My question is whether the assessee is eligibile for deduction under Section 54 as the funds are utilised.

Replies (18)

Why he did that...

 

I mean, i think he could have purchased the house in his name, availed exemption and then would have gifted the same to his son....

 

 

There would have been no extra tax liability...

I dont think that it will create tax liability. Continue for exemption.

In ur case, i'm not sure to the optimum.. But it won't be allowed for exemption.... I mean, i dont find any valid or logic reason for giving exemption to son or even father...

 

But anywz, let others too reply for the same...

Dear Akshay,

If the new house is in joint ownership with son, then no problem - exemption u/s 54 can be claimed.

If new House is soley in the ownership of Son then -

In view of the following judgement, I think EXEMPTION WILL BE ALLOWED -  

For the purpose of attracting the provisions of section 54, it is not necessary that the assessee should become the owner of the property. Section 54 speaks of purchase. Moreover, the ownership of the property may have different connotations in different statutes. In view of various decisions of the Supreme Court, it was to be held that the Tribunal went wrong in holding that for the purpose of applicability of section 54, registration of document is imperative. Therefore, the assessee was entitled to exemption in terms of section 54. - Balraj v/s CIT -  Delhi HC

 

For ur info there is another JUDGEMENT OF Bombay HC u/s 54 F, which u might say that in contradiction with the above Judgement but u/s 54F it is mandatory to have New Property in the name of the assessee since that exemption has a condition attached to it which prohibits the assessee to become owner in another property. Therefore don't get confused with this judgement

 

Residential house must be in the name of the assessee only - For qualifying for the exemption under section 54F, it is neces­sary and obligatory to have the investment made in residential house in the name of the assessee only. Thus, investment of sale proceeds of agricultural land by the assessee in purchasing plot and constructing residential house thereon in name of his only adopted son would not qualify for exemption under section 54F - Prakash v. ITO [2008] 173 Taxman 311 (Bom.).

the assessee can avail exemptin u/s 54 irrespective of the ownership of property .

dear friend...

The Res. house should be purchased by the Assessee in his own name to claim the exemption or he should have gone for co-ownership i.e. assessee and his son....
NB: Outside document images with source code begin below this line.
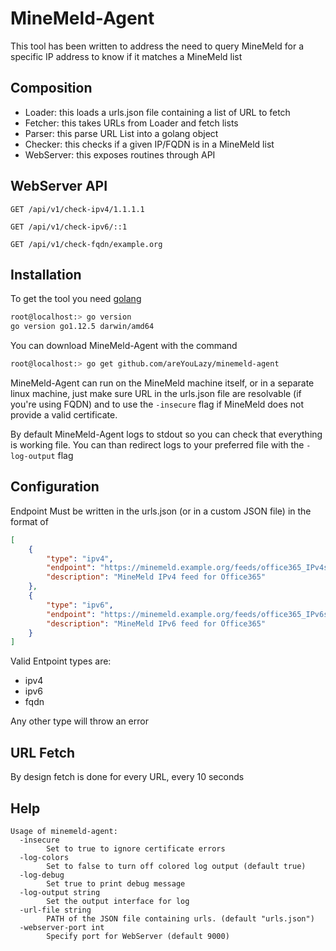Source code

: # MineMeld-Agent

This tool has been written to address the need to query MineMeld for a specific IP address to know if it matches a MineMeld list

## Composition

- Loader: this loads a urls.json file containing a list of URL to fetch
- Fetcher: this takes URLs from Loader and fetch lists
- Parser: this parse URL List into a golang object
- Checker: this checks if a given IP/FQDN is in a MineMeld list
- WebServer: this exposes routines through API

## WebServer API

```text
GET /api/v1/check-ipv4/1.1.1.1

GET /api/v1/check-ipv6/::1

GET /api/v1/check-fqdn/example.org
```

## Installation

To get the tool you need [golang](https://golang.org/)

```bash
root@localhost:> go version
go version go1.12.5 darwin/amd64
```

You can download MineMeld-Agent with the command

```bash
root@localhost:> go get github.com/areYouLazy/minemeld-agent
```

MineMeld-Agent can run on the MineMeld machine itself, or in a separate linux machine, just make sure URL in the urls.json file are resolvable (if you're using FQDN) and to use the `-insecure` flag if MineMeld does not provide a valid certificate.

By default MineMeld-Agent logs to stdout so you can check that everything is working file.
You can than redirect logs to your preferred file with the `-log-output` flag

## Configuration

Endpoint Must be written in the urls.json (or in a custom JSON file) in the format of

```json
[
    {
        "type": "ipv4",
        "endpoint": "https://minemeld.example.org/feeds/office365_IPv4s",
        "description": "MineMeld IPv4 feed for Office365"
    },
    {
        "type": "ipv6",
        "endpoint": "https://minemeld.example.org/feeds/office365_IPv6s",
        "description": "MineMeld IPv6 feed for Office365"
    }
]
```

Valid Entpoint types are:

- ipv4
- ipv6
- fqdn

Any other type will throw an error

## URL Fetch

By design fetch is done for every URL, every 10 seconds

## Help

```text
Usage of minemeld-agent:
  -insecure
        Set to true to ignore certificate errors
  -log-colors
        Set to false to turn off colored log output (default true)
  -log-debug
        Set true to print debug message
  -log-output string
        Set the output interface for log
  -url-file string
        PATH of the JSON file containing urls. (default "urls.json")
  -webserver-port int
        Specify port for WebServer (default 9000)
```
Simply purchasing the Res. house in the name of his son....i don't think he can claim the exemption...

he won't be allowed to claim the exemption u/s 54.........

i have seen a case law where the assessee is 90yrs old and he sold a Res. house and claimed 54 exemption by puchasing a res. house on his son's name stating that he is too old and he can die at anytime...

The tribunal/court dismissed the case stating that death is uncertain, it can happen to anyone at anytime...so to claim exmption u/s 54 the assessee should purchase the res. house in his own name....

Agreeing to Amir and Balaji.. Both hav the same opinion.. and i join u..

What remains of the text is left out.